Omics Data Analysis

I specialize in leveraging advanced statistical methods and developing cutting-edge software tools to process and analyze large-scale sequencing datasets. These innovations enable the discovery of meaningful patterns and relationships across diverse omics datasets, paving the way for robust hypothesis generation and data-driven insights.
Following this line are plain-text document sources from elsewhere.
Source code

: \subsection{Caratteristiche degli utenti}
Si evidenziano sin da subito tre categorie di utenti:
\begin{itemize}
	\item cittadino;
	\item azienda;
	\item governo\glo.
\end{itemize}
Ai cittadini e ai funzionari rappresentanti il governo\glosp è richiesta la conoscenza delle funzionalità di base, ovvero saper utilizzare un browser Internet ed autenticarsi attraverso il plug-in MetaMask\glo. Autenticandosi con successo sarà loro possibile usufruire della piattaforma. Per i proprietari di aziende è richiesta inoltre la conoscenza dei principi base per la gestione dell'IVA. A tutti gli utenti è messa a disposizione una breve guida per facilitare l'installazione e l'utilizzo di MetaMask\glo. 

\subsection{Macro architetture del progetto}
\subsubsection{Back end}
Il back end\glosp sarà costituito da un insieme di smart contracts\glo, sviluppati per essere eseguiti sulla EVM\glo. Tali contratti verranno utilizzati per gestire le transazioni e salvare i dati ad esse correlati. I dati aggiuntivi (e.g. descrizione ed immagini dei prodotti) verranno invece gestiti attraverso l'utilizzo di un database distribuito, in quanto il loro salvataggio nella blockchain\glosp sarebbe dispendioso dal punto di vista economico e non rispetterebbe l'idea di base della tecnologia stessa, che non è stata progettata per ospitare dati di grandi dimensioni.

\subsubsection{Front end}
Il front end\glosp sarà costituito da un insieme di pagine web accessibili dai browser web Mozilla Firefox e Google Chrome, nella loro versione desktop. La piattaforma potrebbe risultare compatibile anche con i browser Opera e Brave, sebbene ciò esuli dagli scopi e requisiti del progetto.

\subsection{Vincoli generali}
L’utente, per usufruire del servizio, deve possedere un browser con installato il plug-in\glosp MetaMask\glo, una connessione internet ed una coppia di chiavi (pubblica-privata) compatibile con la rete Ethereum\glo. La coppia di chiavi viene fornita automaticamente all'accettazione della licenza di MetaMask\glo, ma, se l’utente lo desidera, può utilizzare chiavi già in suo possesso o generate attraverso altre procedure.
In my projects, I integrated multi-omics data from a variety of sources, including:

  • Gene expression data (RNA-seq, scRNA-seq),
  • DNA methylation profiles (Bisulfite-seq, RRBS, methylation arrays),
  • Open chromatin regions (ATAC-seq),
  • Transcription factor binding sites (ChIP-seq),
  • Data from specialized protocols and methods, such as DRIP-seq and RDIP-seq, for detecting DNA-RNA hybrids
  • Information on therapies, drugs, and biomarkers from internal and external clinical trial databases

By combining these diverse data types, I created comprehensive models that contribute to understanding complex biological systems.

Statistical Analysis

I employed a wide range of statistical techniques to extract meaningful insights from complex datasets, including:

  • Survival Analysis: Utilizing methods such as the Kaplan-Meier Estimator and Cox Proportional Hazards Model to assess time-to-event data and evaluate prognostic factors.
  • Regression Analysis: Applying linear regression and other predictive modeling techniques to uncover relationships between variables.
  • Classification Methods: Leveraging algorithms such as logistic regression, elastic net, random forests, support vector machines (SVMs), and positive-unlabeled (PU) learning for accurate predictions and classifications.
  • Unsupervised Methods: Employing dimensionality reduction and clustering techniques, including PCA, MOFA, and autoencoders, to uncover hidden structures in data.